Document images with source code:

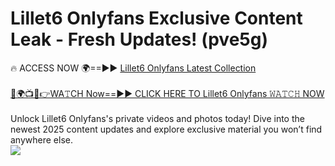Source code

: # Lillet6 Onlyfans Exclusive Content Leak - Fresh Updates! (pve5g)

🔥 ACCESS NOW 🌍==►► <a href="https://tinyurl.com/kvy9nzfs" rel="nofollow">Lillet6 Onlyfans Latest Collection</a>
<br><br>
[🔴🌍📺📱👉WA𝚃CH Now==►► CLICK HERE TO Lillet6 Onlyfans 𝚆𝙰𝚃𝙲𝙷 NOW](https://tinyurl.com/kvy9nzfs)
<br><br>
Unlock Lillet6 Onlyfans's private videos and photos today! Dive into the newest 2025 content updates and explore exclusive material you won’t find anywhere else.
<br>
<a href="https://tinyurl.com/kvy9nzfs" rel="nofollow" data-target="animated-image.originalLink"><img src="https://camo.githubusercontent.com/8a4f000d20f83aca3bf7ec5f350d767afa0574a8a352519fd8cfa583a6f93a33/68747470733a2f2f692e696d6775722e636f6d2f644a486b345a712e676966" data-canonical-src="https://i.imgur.com/dJHk4Zq.gif" style="max-width: 100%; display: inline-block;" data-target="animated-image.originalImage"></a>
<br>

## [About this exercise]
Report back every line of the entries in which "https" occurs.

## [Answer to the problem]
🔥 ACCESS NOW 🌍==►► <a href="https://tinyurl.com/kvy9nzfs" rel="nofollow">Lillet6 Onlyfans Latest Collection</a>
[🔴🌍📺📱👉WA𝚃CH Now==►► CLICK HERE TO Lillet6 Onlyfans 𝚆𝙰𝚃𝙲𝙷 NOW](https://tinyurl.com/kvy9nzfs)
<a href="https://tinyurl.com/kvy9nzfs" rel="nofollow" data-target="animated-image.originalLink"><img src="https://camo.githubusercontent.com/8a4f000d20f83aca3bf7ec5f350d767afa0574a8a352519fd8cfa583a6f93a33/68747470733a2f2f692e696d6775722e636f6d2f644a486b345a712e676966" data-canonical-src="https://i.imgur.com/dJHk4Zq.gif" style="max-width: 100%; display: inline-block;" data-target="animated-image.originalImage"></a>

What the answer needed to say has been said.